1. The problem statement, all variables and given/known data
An undamped harmonic oscillator (b=0) is subject to an applied force Focos(wt). Show that if w=wo, there is no steady- state solution. Find a particular solution by starting with a solution for w=wo+#, and passing to the limit #->0, it will blow up. Try starting with a solution which fits the initial condition xo=0, so that i cannot blow up at t=0.

2. Relevant equations

3. The attempt at a solution
d^2x/dt^2+(wo^2)x=Fo cos(w+#)t/m
d^2y/dt^2+(wo^2)y=Fo sin(w+#)t/m
d^2z/dt^2+(wo^2)z=Foe^i(w+#)t/m (1)
Let Z=Ce^i(wo+#)t, plug in (1)
C=Fo/,[wo^2-(w+#)^2]

thus X= Fo cos(w+#)t/m[wo^2-(w+#)^2]
Xtr (trasient term )=Acos(wot-$)$= phase difference
After a couple of steps the final solution will blow up when limit #->0

2. Aug 12, 2017

### Dr.D

With no damping and sinusoidal excitation at the undamped natural frequency, the solution grows linearly with time. This is the reason there is no steady state.

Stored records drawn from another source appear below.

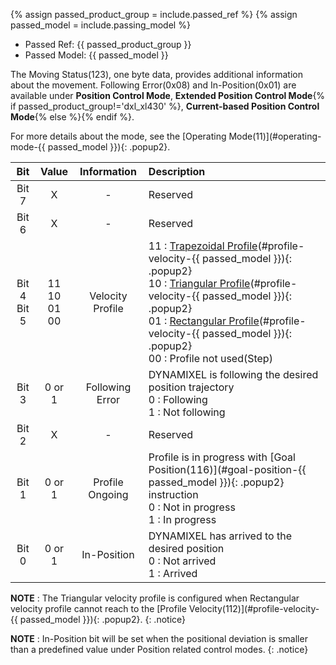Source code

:{% assign passed_product_group = include.passed_ref %}
{% assign passed_model = include.passing_model %}

- Passed Ref: {{ passed_product_group }}
- Passed Model: {{ passed_model }}

The Moving Status(123), one byte data, provides additional information about the movement.
Following Error(0x08) and In-Position(0x01) are available under **Position Control Mode**, **Extended Position Control Mode**{% if passed_product_group!='dxl_xl430' %}, **Current-based Position Control Mode**{% else %}{% endif %}.

For more details about the mode, see the [Operating Mode(11)](#operating-mode-{{ passed_model }}){: .popup2}.

|      Bit       |        Value         |   Information    | Description                                                                                                                |
|:--------------:|:--------------------:|:----------------:|:---------------------------------------------------------------------------------------------------------------------------|
|     Bit 7      |          X           |        -         | Reserved                                                                                                                   |
|     Bit 6      |          X           |        -         | Reserved                                                                                                                   |
| Bit 4<br>Bit 5 | 11<br>10<br>01<br>00 | Velocity Profile | 11 : [Trapezoidal Profile](#profile-velocity-{{ passed_model }}){: .popup2}<br />10 : [Triangular Profile](#profile-velocity-{{ passed_model }}){: .popup2}<br />01 : [Rectangular Profile](#profile-velocity-{{ passed_model }}){: .popup2}<br />00 : Profile not used(Step) |
|     Bit 3      |        0 or 1        | Following Error  | DYNAMIXEL is following the desired position trajectory<br>0 : Following<br>1 : Not following                               |
|     Bit 2      |          X           |        -         | Reserved                                                                                                                   |
|     Bit 1      |        0 or 1        | Profile Ongoing  | Profile is in progress with [Goal Position(116)](#goal-position-{{ passed_model }}){: .popup2} instruction<br>0 : Not in progress<br>1 : In progress  |
|     Bit 0      |        0 or 1        |   In-Position    | DYNAMIXEL has arrived to the desired position<br>0 : Not arrived<br>1 : Arrived                                            |

**NOTE** : The Triangular velocity profile is configured when Rectangular velocity profile cannot reach to the [Profile Velocity(112)](#profile-velocity-{{ passed_model }}){: .popup2}.
{: .notice}

**NOTE** : In-Position bit will be set when the positional deviation is smaller than a predefined value under Position related control modes.
{: .notice}

[Trapezoidal Profile]: #profile-velocity112
[Triangular Profile]: #profile-velocity112
[Rectangular Profile]: #profile-velocity112
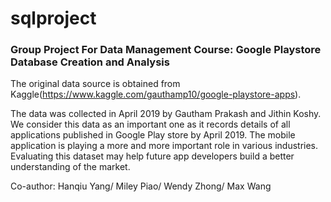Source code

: # sqlproject
### Group Project For Data Management Course: Google Playstore Database Creation and Analysis

The original data source is obtained from Kaggle(https://www.kaggle.com/gauthamp10/google-playstore-apps). 

The data was collected in April 2019 by Gautham Prakash and  Jithin Koshy. We consider this data as an important one as it records details of all applications published in Google Play store by April 2019. The mobile application is playing a more and more important role in various industries. Evaluating this dataset may help future app developers build a better understanding of the market.  

Co-author: Hanqiu Yang/ Miley Piao/ Wendy Zhong/ Max Wang
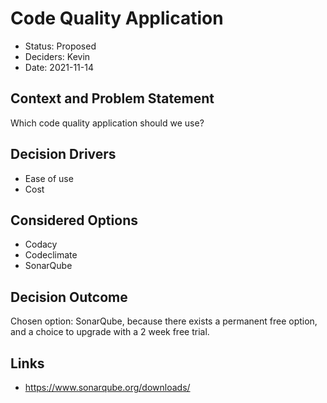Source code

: # Code Quality Application

* Status: Proposed
* Deciders: Kevin
* Date: 2021-11-14

## Context and Problem Statement

Which code quality application should we use?

## Decision Drivers

* Ease of use
* Cost

## Considered Options

* Codacy
* Codeclimate
* SonarQube

## Decision Outcome

Chosen option: SonarQube, because there exists a permanent free option, and a choice to upgrade with a 2 week free trial.

## Links

* https://www.sonarqube.org/downloads/
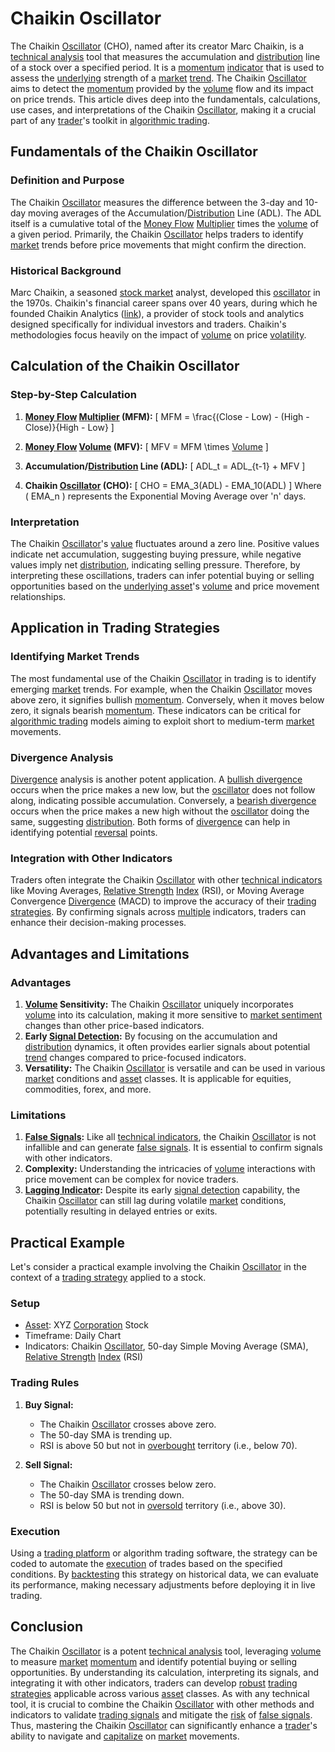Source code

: # Chaikin Oscillator

The Chaikin [Oscillator](../o/oscillator.md) (CHO), named after its creator Marc Chaikin, is a [technical analysis](../t/technical_analysis.md) tool that measures the accumulation and [distribution](../d/distribution.md) line of a stock over a specified period. It is a [momentum](../m/momentum.md) [indicator](../i/indicator.md) that is used to assess the [underlying](../u/underlying.md) strength of a [market](../m/market.md) [trend](../t/trend.md). The Chaikin [Oscillator](../o/oscillator.md) aims to detect the [momentum](../m/momentum.md) provided by the [volume](../v/volume.md) flow and its impact on price trends. This article dives deep into the fundamentals, calculations, use cases, and interpretations of the Chaikin [Oscillator](../o/oscillator.md), making it a crucial part of any [trader](../t/trader.md)'s toolkit in [algorithmic trading](../a/algorithmic_trading.md).

## Fundamentals of the Chaikin Oscillator

### Definition and Purpose
The Chaikin [Oscillator](../o/oscillator.md) measures the difference between the 3-day and 10-day moving averages of the Accumulation/[Distribution](../d/distribution.md) Line (ADL). The ADL itself is a cumulative total of the [Money Flow](../m/money_flow.md) [Multiplier](../m/multiplier.md) times the [volume](../v/volume.md) of a given period. Primarily, the Chaikin [Oscillator](../o/oscillator.md) helps traders to identify [market](../m/market.md) trends before price movements that might confirm the direction.

### Historical Background
Marc Chaikin, a seasoned [stock market](../s/stock_market.md) analyst, developed this [oscillator](../o/oscillator.md) in the 1970s. Chaikin's financial career spans over 40 years, during which he founded Chaikin Analytics ([link](https://www.chaikinanalytics.com/)), a provider of stock tools and analytics designed specifically for individual investors and traders. Chaikin's methodologies focus heavily on the impact of [volume](../v/volume.md) on price [volatility](../v/volatility.md).

## Calculation of the Chaikin Oscillator

### Step-by-Step Calculation
1. **[Money Flow](../m/money_flow.md) [Multiplier](../m/multiplier.md) (MFM):**
   \[
   MFM = \frac{(Close - Low) - (High - Close)}{High - Low}
   \]

2. **[Money Flow](../m/money_flow.md) [Volume](../v/volume.md) (MFV):**
   \[
   MFV = MFM \times [Volume](../v/volume.md)
   \]

3. **Accumulation/[Distribution](../d/distribution.md) Line (ADL):**
   \[
   ADL_t = ADL_{t-1} + MFV
   \]

4. **Chaikin [Oscillator](../o/oscillator.md) (CHO):**
   \[
   CHO = EMA_3(ADL) - EMA_10(ADL)
   \]
   Where \( EMA_n \) represents the Exponential Moving Average over 'n' days.

### Interpretation
The Chaikin [Oscillator](../o/oscillator.md)'s [value](../v/value.md) fluctuates around a zero line. Positive values indicate net accumulation, suggesting buying pressure, while negative values imply net [distribution](../d/distribution.md), indicating selling pressure. Therefore, by interpreting these oscillations, traders can infer potential buying or selling opportunities based on the [underlying asset](../u/underlying_asset.md)'s [volume](../v/volume.md) and price movement relationships.

## Application in Trading Strategies

### Identifying Market Trends
The most fundamental use of the Chaikin [Oscillator](../o/oscillator.md) in trading is to identify emerging [market](../m/market.md) trends. For example, when the Chaikin [Oscillator](../o/oscillator.md) moves above zero, it signifies bullish [momentum](../m/momentum.md). Conversely, when it moves below zero, it signals bearish [momentum](../m/momentum.md). These indicators can be critical for [algorithmic trading](../a/algorithmic_trading.md) models aiming to exploit short to medium-term [market](../m/market.md) movements.

### Divergence Analysis
[Divergence](../d/divergence.md) analysis is another potent application. A [bullish divergence](../b/bullish_divergence.md) occurs when the price makes a new low, but the [oscillator](../o/oscillator.md) does not follow along, indicating possible accumulation. Conversely, a [bearish divergence](../b/bearish_divergence.md) occurs when the price makes a new high without the [oscillator](../o/oscillator.md) doing the same, suggesting [distribution](../d/distribution.md). Both forms of [divergence](../d/divergence.md) can help in identifying potential [reversal](../r/reversal.md) points.

### Integration with Other Indicators
Traders often integrate the Chaikin [Oscillator](../o/oscillator.md) with other [technical indicators](../t/technical_indicators.md) like Moving Averages, [Relative Strength](../r/relative_strength.md) [Index](../i/index.md) (RSI), or Moving Average Convergence [Divergence](../d/divergence.md) (MACD) to improve the accuracy of their [trading strategies](../t/trading_strategies.md). By confirming signals across [multiple](../m/multiple.md) indicators, traders can enhance their decision-making processes.

## Advantages and Limitations

### Advantages
1. **[Volume](../v/volume.md) Sensitivity:** The Chaikin [Oscillator](../o/oscillator.md) uniquely incorporates [volume](../v/volume.md) into its calculation, making it more sensitive to [market sentiment](../m/market_sentiment.md) changes than other price-based indicators.
2. **Early [Signal Detection](../s/signal_detection_in_trading.md):** By focusing on the accumulation and [distribution](../d/distribution.md) dynamics, it often provides earlier signals about potential [trend](../t/trend.md) changes compared to price-focused indicators.
3. **Versatility:** The Chaikin [Oscillator](../o/oscillator.md) is versatile and can be used in various [market](../m/market.md) conditions and [asset](../a/asset.md) classes. It is applicable for equities, commodities, forex, and more.

### Limitations
1. **[False Signals](../f/false_signals_in_trading.md):** Like all [technical indicators](../t/technical_indicators.md), the Chaikin [Oscillator](../o/oscillator.md) is not infallible and can generate [false signals](../f/false_signals_in_trading.md). It is essential to confirm signals with other indicators.
2. **Complexity:** Understanding the intricacies of [volume](../v/volume.md) interactions with price movement can be complex for novice traders.
3. **[Lagging Indicator](../l/lagging_indicator.md):** Despite its early [signal detection](../s/signal_detection_in_trading.md) capability, the Chaikin [Oscillator](../o/oscillator.md) can still lag during volatile [market](../m/market.md) conditions, potentially resulting in delayed entries or exits.

## Practical Example

Let's consider a practical example involving the Chaikin [Oscillator](../o/oscillator.md) in the context of a [trading strategy](../t/trading_strategy.md) applied to a stock.

### Setup
- [Asset](../a/asset.md): XYZ [Corporation](../c/corporation.md) Stock
- Timeframe: Daily Chart
- Indicators: Chaikin [Oscillator](../o/oscillator.md), 50-day Simple Moving Average (SMA), [Relative Strength](../r/relative_strength.md) [Index](../i/index.md) (RSI)

### Trading Rules
1. **Buy Signal:**
   - The Chaikin [Oscillator](../o/oscillator.md) crosses above zero.
   - The 50-day SMA is trending up.
   - RSI is above 50 but not in [overbought](../o/overbought.md) territory (i.e., below 70).

2. **Sell Signal:**
   - The Chaikin [Oscillator](../o/oscillator.md) crosses below zero.
   - The 50-day SMA is trending down.
   - RSI is below 50 but not in [oversold](../o/oversold.md) territory (i.e., above 30).

### Execution
Using a [trading platform](../t/trading_platform.md) or algorithm trading software, the strategy can be coded to automate the [execution](../e/execution.md) of trades based on the specified conditions. By [backtesting](../b/backtesting.md) this strategy on historical data, we can evaluate its performance, making necessary adjustments before deploying it in live trading.

## Conclusion

The Chaikin [Oscillator](../o/oscillator.md) is a potent [technical analysis](../t/technical_analysis.md) tool, leveraging [volume](../v/volume.md) to measure [market](../m/market.md) [momentum](../m/momentum.md) and identify potential buying or selling opportunities. By understanding its calculation, interpreting its signals, and integrating it with other indicators, traders can develop [robust](../r/robust.md) [trading strategies](../t/trading_strategies.md) applicable across various [asset](../a/asset.md) classes. As with any technical tool, it is crucial to combine the Chaikin [Oscillator](../o/oscillator.md) with other methods and indicators to validate [trading signals](../t/trading_signals.md) and mitigate the [risk](../r/risk.md) of [false signals](../f/false_signals_in_trading.md). Thus, mastering the Chaikin [Oscillator](../o/oscillator.md) can significantly enhance a [trader](../t/trader.md)'s ability to navigate and [capitalize](../c/capitalize.md) on [market](../m/market.md) movements.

You need to obtain the characteristic equation and look at the roots. That will get you started toward the proper results.

3. Aug 13, 2017

### vela

Staff Emeritus

4. Aug 14, 2017

### Richardbryant

Thanks for reply, i had been guessing the solution is also a trigonometric function , but it seems to be not working

5. Aug 14, 2017

### Richardbryant

The question is to find a x(t) satisfying the given condition

6. Aug 14, 2017

### vela

Staff Emeritus
Obviously, that's what the question is asking of you. What is YOUR specific question? You seem to be on the right track.

7. Aug 15, 2017

### Richardbryant

Oh, yeah i got the correct answer, but i didn't notice, thank you about that!

8. Aug 15, 2017

### vela

Staff Emeritus
Did you manage to show the system didn’t have a steady state solution?